» EXERCISE MATERIAL:
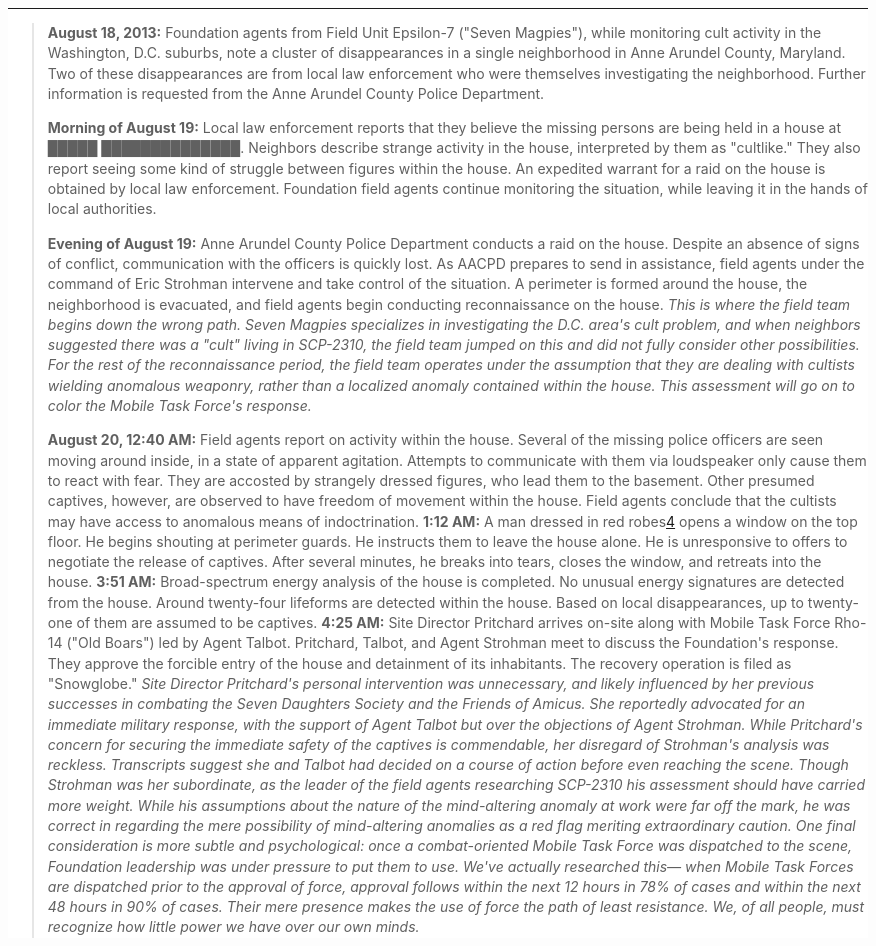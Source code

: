 
---  
> **August 18, 2013:** Foundation agents from Field Unit Epsilon-7 ("Seven Magpies"), while monitoring cult activity in the Washington, D.C. suburbs, note a cluster of disappearances in a single neighborhood in Anne Arundel County, Maryland. Two of these disappearances are from local law enforcement who were themselves investigating the neighborhood. Further information is requested from the Anne Arundel County Police Department.  
>    
>  **Morning of August 19:** Local law enforcement reports that they believe the missing persons are being held in a house at █████ ██████████████. Neighbors describe strange activity in the house, interpreted by them as "cultlike." They also report seeing some kind of struggle between figures within the house. An expedited warrant for a raid on the house is obtained by local law enforcement. Foundation field agents continue monitoring the situation, while leaving it in the hands of local authorities.  
>    
>  **Evening of August 19:** Anne Arundel County Police Department conducts a raid on the house. Despite an absence of signs of conflict, communication with the officers is quickly lost. As AACPD prepares to send in assistance, field agents under the command of Eric Strohman intervene and take control of the situation. A perimeter is formed around the house, the neighborhood is evacuated, and field agents begin conducting reconnaissance on the house.
> _This is where the field team begins down the wrong path. Seven Magpies specializes in investigating the D.C. area's cult problem, and when neighbors suggested there was a "cult" living in SCP-2310, the field team jumped on this and did not fully consider other possibilities. For the rest of the reconnaissance period, the field team operates under the assumption that they are dealing with cultists wielding anomalous weaponry, rather than a localized anomaly contained within the house. This assessment will go on to color the Mobile Task Force's response._  
>    
>  **August 20, 12:40 AM:** Field agents report on activity within the house. Several of the missing police officers are seen moving around inside, in a state of apparent agitation. Attempts to communicate with them via loudspeaker only cause them to react with fear. They are accosted by strangely dressed figures, who lead them to the basement. Other presumed captives, however, are observed to have freedom of movement within the house. Field agents conclude that the cultists may have access to anomalous means of indoctrination.
> **1:12 AM:** A man dressed in red robes[4](javascript:;) opens a window on the top floor. He begins shouting at perimeter guards. He instructs them to leave the house alone. He is unresponsive to offers to negotiate the release of captives. After several minutes, he breaks into tears, closes the window, and retreats into the house.
> **3:51 AM:** Broad-spectrum energy analysis of the house is completed. No unusual energy signatures are detected from the house. Around twenty-four lifeforms are detected within the house. Based on local disappearances, up to twenty-one of them are assumed to be captives.
> **4:25 AM:** Site Director Pritchard arrives on-site along with Mobile Task Force Rho-14 ("Old Boars") led by Agent Talbot. Pritchard, Talbot, and Agent Strohman meet to discuss the Foundation's response. They approve the forcible entry of the house and detainment of its inhabitants. The recovery operation is filed as "Snowglobe."
> _Site Director Pritchard's personal intervention was unnecessary, and likely influenced by her previous successes in combating the Seven Daughters Society and the Friends of Amicus. She reportedly advocated for an immediate military response, with the support of Agent Talbot but over the objections of Agent Strohman._
> _While Pritchard's concern for securing the immediate safety of the captives is commendable, her disregard of Strohman's analysis was reckless. Transcripts suggest she and Talbot had decided on a course of action before even reaching the scene. Though Strohman was her subordinate, as the leader of the field agents researching SCP-2310 his assessment should have carried more weight. While his assumptions about the nature of the mind-altering anomaly at work were far off the mark, he was correct in regarding the mere possibility of mind-altering anomalies as a red flag meriting extraordinary caution._
> _One final consideration is more subtle and psychological: once a combat-oriented Mobile Task Force was dispatched to the scene, Foundation leadership was under pressure to put them to use. We've actually researched this— when Mobile Task Forces are dispatched prior to the approval of force, approval follows within the next 12 hours in 78% of cases and within the next 48 hours in 90% of cases. Their mere presence makes the use of force the path of least resistance. We, of all people, must recognize how little power we have over our own minds._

» PROBLEM DETAILS:
Look above for the line holding "to be captives.", then set down exactly that line and every line after it up to and including the line holding "meriting extraordinary caution._", with nothing else.

» ANSWER TO THIS PROBLEM:
> **3:51 AM:** Broad-spectrum energy analysis of the house is completed. No unusual energy signatures are detected from the house. Around twenty-four lifeforms are detected within the house. Based on local disappearances, up to twenty-one of them are assumed to be captives.
> **4:25 AM:** Site Director Pritchard arrives on-site along with Mobile Task Force Rho-14 ("Old Boars") led by Agent Talbot. Pritchard, Talbot, and Agent Strohman meet to discuss the Foundation's response. They approve the forcible entry of the house and detainment of its inhabitants. The recovery operation is filed as "Snowglobe."
> _Site Director Pritchard's personal intervention was unnecessary, and likely influenced by her previous successes in combating the Seven Daughters Society and the Friends of Amicus. She reportedly advocated for an immediate military response, with the support of Agent Talbot but over the objections of Agent Strohman._
> _While Pritchard's concern for securing the immediate safety of the captives is commendable, her disregard of Strohman's analysis was reckless. Transcripts suggest she and Talbot had decided on a course of action before even reaching the scene. Though Strohman was her subordinate, as the leader of the field agents researching SCP-2310 his assessment should have carried more weight. While his assumptions about the nature of the mind-altering anomaly at work were far off the mark, he was correct in regarding the mere possibility of mind-altering anomalies as a red flag meriting extraordinary caution._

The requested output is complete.